_Task to complete_
Report every line of the records that contains the word "false".

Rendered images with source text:
========================================================================
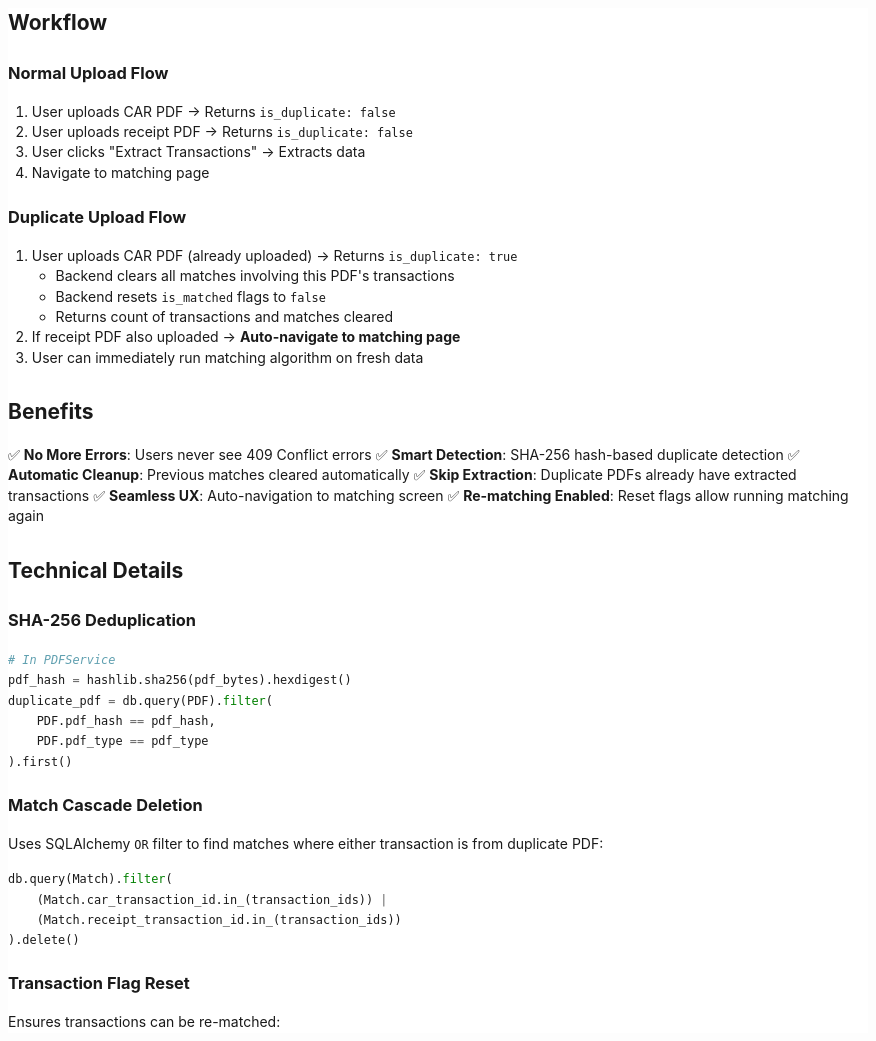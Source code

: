 ## Workflow

### Normal Upload Flow
1. User uploads CAR PDF → Returns `is_duplicate: false`
2. User uploads receipt PDF → Returns `is_duplicate: false`
3. User clicks "Extract Transactions" → Extracts data
4. Navigate to matching page

### Duplicate Upload Flow
1. User uploads CAR PDF (already uploaded) → Returns `is_duplicate: true`
   - Backend clears all matches involving this PDF's transactions
   - Backend resets `is_matched` flags to `false`
   - Returns count of transactions and matches cleared
2. If receipt PDF also uploaded → **Auto-navigate to matching page**
3. User can immediately run matching algorithm on fresh data

## Benefits

✅ **No More Errors**: Users never see 409 Conflict errors
✅ **Smart Detection**: SHA-256 hash-based duplicate detection
✅ **Automatic Cleanup**: Previous matches cleared automatically
✅ **Skip Extraction**: Duplicate PDFs already have extracted transactions
✅ **Seamless UX**: Auto-navigation to matching screen
✅ **Re-matching Enabled**: Reset flags allow running matching again

## Technical Details

### SHA-256 Deduplication
```python
# In PDFService
pdf_hash = hashlib.sha256(pdf_bytes).hexdigest()
duplicate_pdf = db.query(PDF).filter(
    PDF.pdf_hash == pdf_hash,
    PDF.pdf_type == pdf_type
).first()
```

### Match Cascade Deletion
Uses SQLAlchemy `OR` filter to find matches where either transaction is from duplicate PDF:

```python
db.query(Match).filter(
    (Match.car_transaction_id.in_(transaction_ids)) |
    (Match.receipt_transaction_id.in_(transaction_ids))
).delete()
```

### Transaction Flag Reset
Ensures transactions can be re-matched:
========================================================================
_Answer to the problem_
1. User uploads CAR PDF → Returns `is_duplicate: false`
2. User uploads receipt PDF → Returns `is_duplicate: false`
   - Backend resets `is_matched` flags to `false`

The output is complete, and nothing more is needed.